Saved data entries

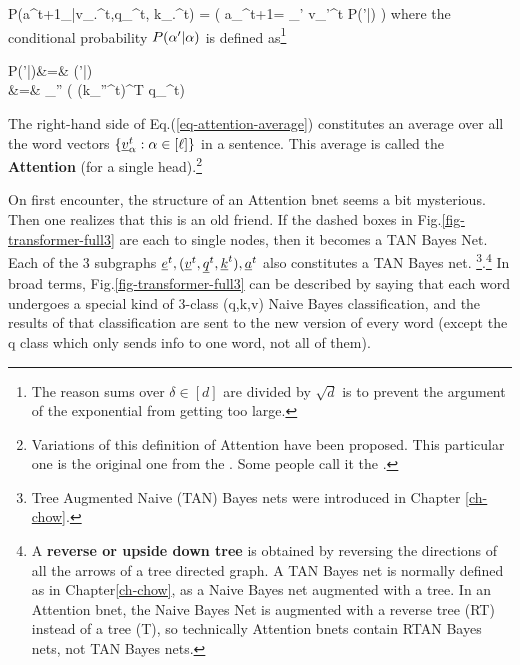 \beq\color{blue}
P(a^{t+1}_\alp|v_.^t,q_\alp^t,
 k_.^t)
=
\indi(\;\;\;
a_\alp^{t+1}=
\sum_{{\alp'}\in[\ell]}
v_{\alp'}^t
P({\alp'}|\alp)
\;\;)
\label{eq-attention-average}
\eeq
where the conditional
probability
$P({\alpha'}|\alpha)$ is
defined as\footnote{
The reason sums over
$\delta\in[d]$ are divided by
$\sqrt{d}$ is to
prevent the argument of
the exponential from getting too
large.
}

\beqa
P({\alp'}|\alp)&=&
\softmax{}(\alp'|\alp)
\\
&=&
{\sum_{\alp''\in [\ell]}
\exp\left(
(k_{\alp''}^t)^T q_\alp^t\right)}
\eeqa

The right-hand side of Eq.(\ref{eq-attention-average})
constitutes an average over
all the word vectors $\{\rvv_\alp^t: \alp\in[\ell]\}$
in a sentence.
This average is called the {\bf Attention}
(for a single head).\footnote{Variations
of this definition of Attention
have been proposed. This particular one
is the original
one from the . Some people
call it the .}

\beq
{}
\eeq



On first encounter, the structure of an Attention bnet
seems a bit mysterious. Then one realizes that this is
an old friend.
If the dashed  boxes in
Fig.\ref{fig-transformer-full3} are each  to single nodes,
then it becomes a TAN Bayes Net. Each of the 3 subgraphs $\rve^t, (\rvv^t, \rvq^t, \rvk^t), \rva^t $
also constitutes a TAN Bayes net. \footnote{Tree Augmented Naive (TAN) Bayes nets
were introduced in Chapter \ref{ch-chow}.}.\footnote{A {\bf reverse or upside down tree} is obtained by reversing the directions of all the arrows of a tree directed graph. A TAN Bayes net is normally defined as in Chapter\ref{ch-chow}, as a Naive Bayes net augmented with a tree. In an Attention bnet, the Naive Bayes Net is augmented with a reverse tree (RT) instead of a tree (T), so technically Attention bnets contain RTAN Bayes nets, not TAN Bayes nets. }
In broad terms, Fig.\ref{fig-transformer-full3}
can be described by saying that
each word undergoes a special
kind of 3-class (q,k,v) Naive Bayes
classification,
and the results of that classification
are sent to the new version of every word (except the q class which only sends
info to one word, not all of them).

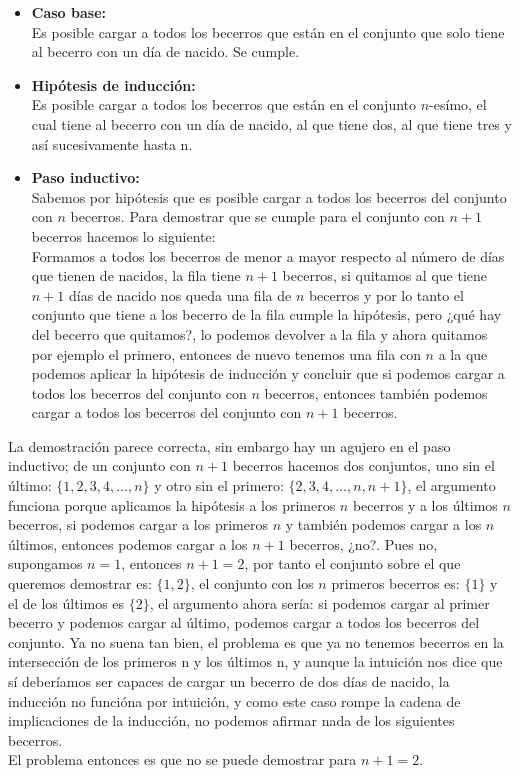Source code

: \documentclass[spanish,12pt,letterpaper]{article}
\begin{document}
\begin{itemize}
\item \textbf{Caso base:}\\
Es posible cargar a todos los becerros que están en el conjunto que solo tiene
al becerro con un día de nacido. Se cumple.

\item \textbf{Hipótesis de inducción:}\\
Es posible cargar a todos los becerros que están en el conjunto $n$-esímo, el
cual tiene al becerro con un día de nacido, al que tiene dos, al que tiene tres
y así sucesivamente hasta n.

\item \textbf{Paso inductivo:}\\
Sabemos por hipótesis que es posible cargar a todos los becerros del conjunto
con $n$ becerros. Para demostrar que se cumple para el conjunto con $n+1$
becerros hacemos lo siguiente:\\
Formamos a todos los becerros de menor a mayor respecto al número de días que
tienen de nacidos, la fila tiene $n+1$ becerros, si quitamos al que tiene
$n+1$ días de nacido nos queda una fila de $n$ becerros y por lo tanto el conjunto que tiene a los becerro de la fila cumple
la hipótesis, pero ¿qué hay del becerro que quitamos?, lo podemos devolver a la
fila y ahora quitamos por ejemplo el primero, entonces de nuevo
tenemos una fila con $n$ a la que podemos aplicar la hipótesis de inducción y
concluir que si podemos cargar a todos los becerros del conjunto con $n$
becerros, entonces también podemos cargar a todos los becerros del conjunto con
$n+1$ becerros.
\end{itemize}

\noindent La demostración parece correcta, sin embargo hay un agujero en el paso
inductivo; de un conjunto con $n+1$ becerros hacemos dos conjuntos, uno sin el
último: $\{1,2,3,4,\dots,n\}$ y otro sin el primero: $\{2,3,4,\dots,n,n+1 \}$,
el argumento funciona porque aplicamos la hipótesis a los primeros $n$ becerros
y a los últimos $n$ becerros, si podemos cargar a los primeros $n$ y también
podemos cargar a los $n$ últimos, entonces podemos cargar a los $n+1$ becerros,
¿no?. Pues no, supongamos $n=1$, entonces $n+1=2$, por tanto el conjunto sobre
el que queremos demostrar es: $\{1,2\}$, el conjunto con los $n$ primeros
becerros es: $\{1\}$ y el de los últimos es $\{2\}$, el argumento ahora sería:
si podemos cargar al primer becerro y podemos cargar al último, podemos cargar
a todos los becerros del conjunto. Ya no suena tan bien, el problema es que ya
no tenemos becerros en la intersección de los primeros n y los últimos n, y
aunque la intuición nos dice que sí deberíamos ser capaces de cargar un becerro
de dos días de nacido, la inducción no funcióna por intuición, y como este caso rompe la cadena de implicaciones de la
inducción, no podemos afirmar nada de los siguientes becerros.\\
El problema entonces es que no se puede demostrar para $n+1=2$.
\end{document}
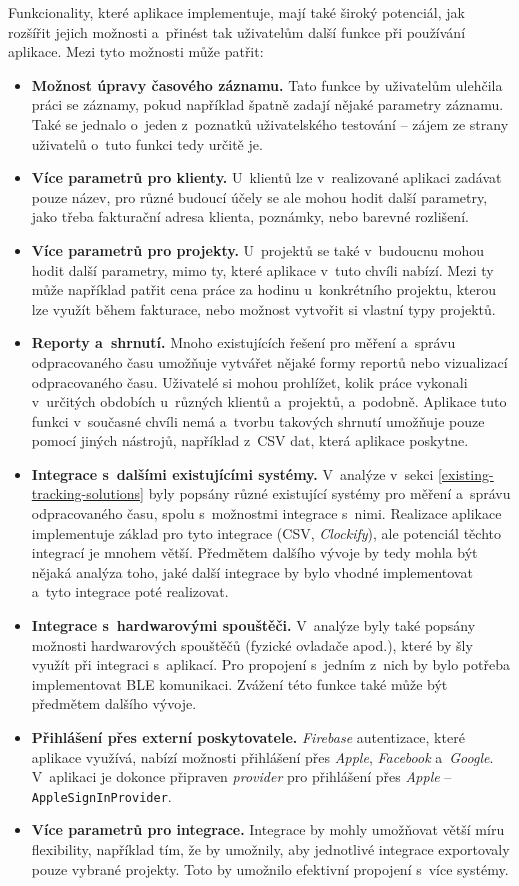 Funkcionality, které aplikace implementuje, mají také široký potenciál, jak rozšířit jejich možnosti a~přinést tak uživatelům další funkce při používání aplikace. Mezi tyto možnosti může patřit:
\begin{itemize}
\item\textbf{Možnost úpravy časového záznamu.} Tato funkce by uživatelům ulehčila práci se záznamy, pokud například špatně zadají nějaké parametry záznamu. Také se jednalo o~jeden z~poznatků uživatelského testování – zájem ze strany uživatelů o~tuto funkci tedy určitě je.
\item\textbf{Více parametrů pro klienty.} U~klientů lze v~realizované aplikaci zadávat pouze název, pro různé budoucí účely se ale mohou hodit další parametry, jako třeba fakturační adresa klienta, poznámky, nebo barevné rozlišení.
\item\textbf{Více parametrů pro projekty.} U~projektů se také v~budoucnu mohou hodit další parametry, mimo ty, které aplikace v~tuto chvíli nabízí. Mezi ty může například patřit cena práce za hodinu u~konkrétního projektu, kterou lze využít během fakturace, nebo možnost vytvořit si vlastní typy projektů. 
\item\textbf{Reporty a~shrnutí.} Mnoho existujících řešení pro měření a~správu odpracovaného času umožňuje vytvářet nějaké formy reportů nebo vizualizací odpracovaného času. Uživatelé si mohou prohlížet, kolik práce vykonali v~určitých obdobích u~různých klientů a~projektů, a~podobně. Aplikace tuto funkci v~současné chvíli nemá a~tvorbu takových shrnutí umožňuje pouze pomocí jiných nástrojů, například z~CSV dat, která aplikace poskytne.
\item\textbf{Integrace s~dalšími existujícími systémy.} V~analýze v~sekci \ref{existing-tracking-solutions} byly popsány různé existující systémy pro měření a~správu odpracovaného času, spolu s~možnostmi integrace s~nimi. Realizace aplikace implementuje základ pro tyto integrace (CSV, \emph{Clockify}), ale potenciál těchto integrací je mnohem větší. Předmětem dalšího vývoje by tedy mohla být nějaká analýza toho, jaké další integrace by bylo vhodné implementovat a~tyto integrace poté realizovat.
\item\textbf{Integrace s~hardwarovými spouštěči.} V~analýze byly také popsány možnosti hardwarových spouštěčů (fyzické ovladače apod.), které by šly využít při integraci s~aplikací. Pro propojení s~jedním z~nich by bylo potřeba implementovat BLE komunikaci. Zvážení této funkce také může být předmětem dalšího vývoje.
\item\textbf{Přihlášení přes externí poskytovatele.} \emph{Firebase} autentizace, které aplikace využívá, nabízí možnosti přihlášení přes \emph{Apple}, \emph{Facebook} a~\emph{Google}. V~aplikaci je dokonce připraven \emph{provider} pro přihlášení přes \emph{Apple} – \texttt{AppleSignInProvider}.
\item\textbf{Více parametrů pro integrace.} Integrace by mohly umožňovat větší míru flexibility, například tím, že by umožnily, aby jednotlivé integrace exportovaly pouze vybrané projekty. Toto by umožnilo efektivní propojení s~více systémy.
\end{itemize}

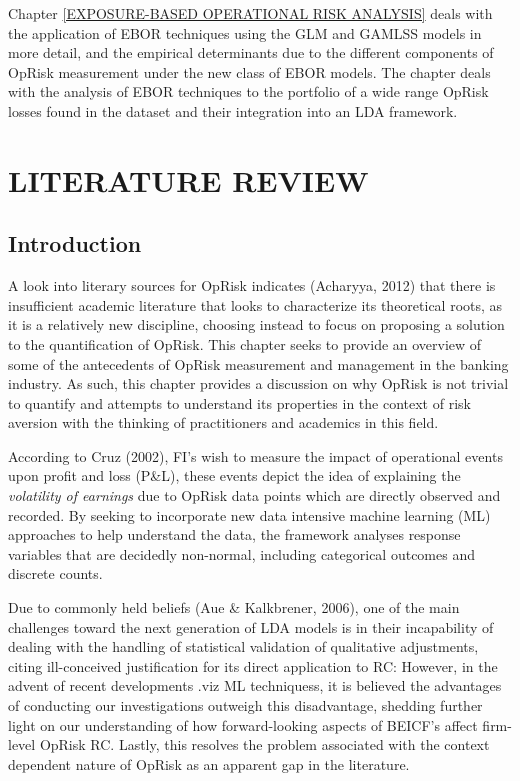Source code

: \documentclass{DissertateUSU}
\begin{document}
Chapter \ref{EXPOSURE-BASED OPERATIONAL RISK ANALYSIS} deals with the
application of EBOR techniques using the GLM and GAMLSS models in more
detail, and the empirical determinants due to the different components
of OpRisk measurement under the new class of EBOR models. The chapter
deals with the analysis of EBOR techniques to the portfolio of a wide
range OpRisk losses found in the dataset and their integration into an
LDA framework.

\FloatBarrier
\newpage
{}
\fancyhead[R]{\thepage}
\fancyfoot[C]{}

\chapter{LITERATURE REVIEW}
\label{LITERATURE REVIEW}

\doublespacing

\section{Introduction}
\label{sec2:Introduction}

A look into literary sources for OpRisk indicates (Acharyya, 2012) that
there is insufficient academic literature that looks to characterize its
theoretical roots, as it is a relatively new discipline, choosing
instead to focus on proposing a solution to the quantification of
OpRisk. This chapter seeks to provide an overview of some of the
antecedents of OpRisk measurement and management in the banking
industry. As such, this chapter provides a discussion on why OpRisk is
not trivial to quantify and attempts to understand its properties in the
context of risk aversion with the thinking of practitioners and
academics in this field.\medskip

According to Cruz (2002), FI's wish to measure the impact of operational
events upon profit and loss (P\&L), these events depict the idea of
explaining the \emph{volatility of earnings} due to OpRisk data points
which are directly observed and recorded. By seeking to incorporate new
data intensive machine learning (ML) approaches to help understand the
data, the framework analyses response variables that are decidedly
non-normal, including categorical outcomes and discrete counts.\medskip

Due to commonly held beliefs (Aue \& Kalkbrener, 2006), one of the main
challenges toward the next generation of LDA models is in their
incapability of dealing with the handling of statistical validation of
qualitative adjustments, citing ill-conceived justification for its
direct application to RC: However, in the advent of recent developments
.viz ML techniquess, it is believed the advantages of conducting our
investigations outweigh this disadvantage, shedding further light on our
understanding of how forward-looking aspects of BEICF's affect
firm-level OpRisk RC. Lastly, this resolves the problem associated with
the context dependent nature of OpRisk as an apparent gap in the
literature.
\end{document}
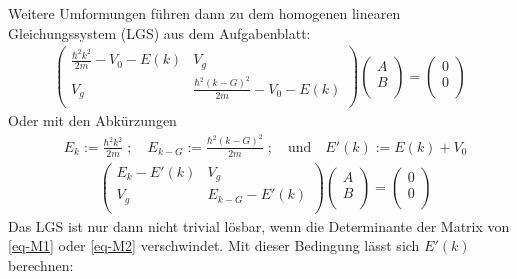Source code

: Weitere Umformungen führen dann zu dem homogenen linearen Gleichungssystem (LGS)
aus dem Aufgabenblatt:
\begin{align}
\label{eq-M1}
\begin{pmatrix}
\frac{\hbar^2k^2}{2m}-V_0-E(k) & V_g\\
V_g & \frac{\hbar^2(k-G)^2}{2m}-V_0-E(k)\\
\end{pmatrix}
\begin{pmatrix}
A\\ B\\
\end{pmatrix}
= \begin{pmatrix}
0\\ 0\\
\end{pmatrix}
\end{align}
Oder mit den Abkürzungen
\begin{align*}
& E_{k} := \frac{\hbar^2k^2}{2m}\; ; \quad E_{k-G} := \frac{\hbar^2(k-G)^2}{2m}\; ;
\quad \text{und}\quad E'(k) := E(k)+V_0
\end{align*}
\begin{align}
&\begin{pmatrix}
\label{eq-M2}
E_k-E'(k) & V_g\\
V_g & E_{k-G}-E'(k)\\
\end{pmatrix}
\begin{pmatrix}
A\\ B\\
\end{pmatrix}
= \begin{pmatrix}
0\\ 0\\
\end{pmatrix}
\end{align}
Das LGS ist nur dann nicht trivial lösbar, wenn die Determinante der Matrix
von \eqref{eq-M1} oder \eqref{eq-M2} verschwindet. Mit dieser Bedingung lässt
sich $E'(k)$ berechnen:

◆ **Problem details**
Copy range, inclusive: the line holding "industry. As such, this" to the line holding "OpRisk data points". Reproduce exactly those lines of the records above and no others.

◆ **Task answer**
industry. As such, this chapter provides a discussion on why OpRisk is
not trivial to quantify and attempts to understand its properties in the
context of risk aversion with the thinking of practitioners and
academics in this field.\medskip

According to Cruz (2002), FI's wish to measure the impact of operational
events upon profit and loss (P\&L), these events depict the idea of
explaining the \emph{volatility of earnings} due to OpRisk data points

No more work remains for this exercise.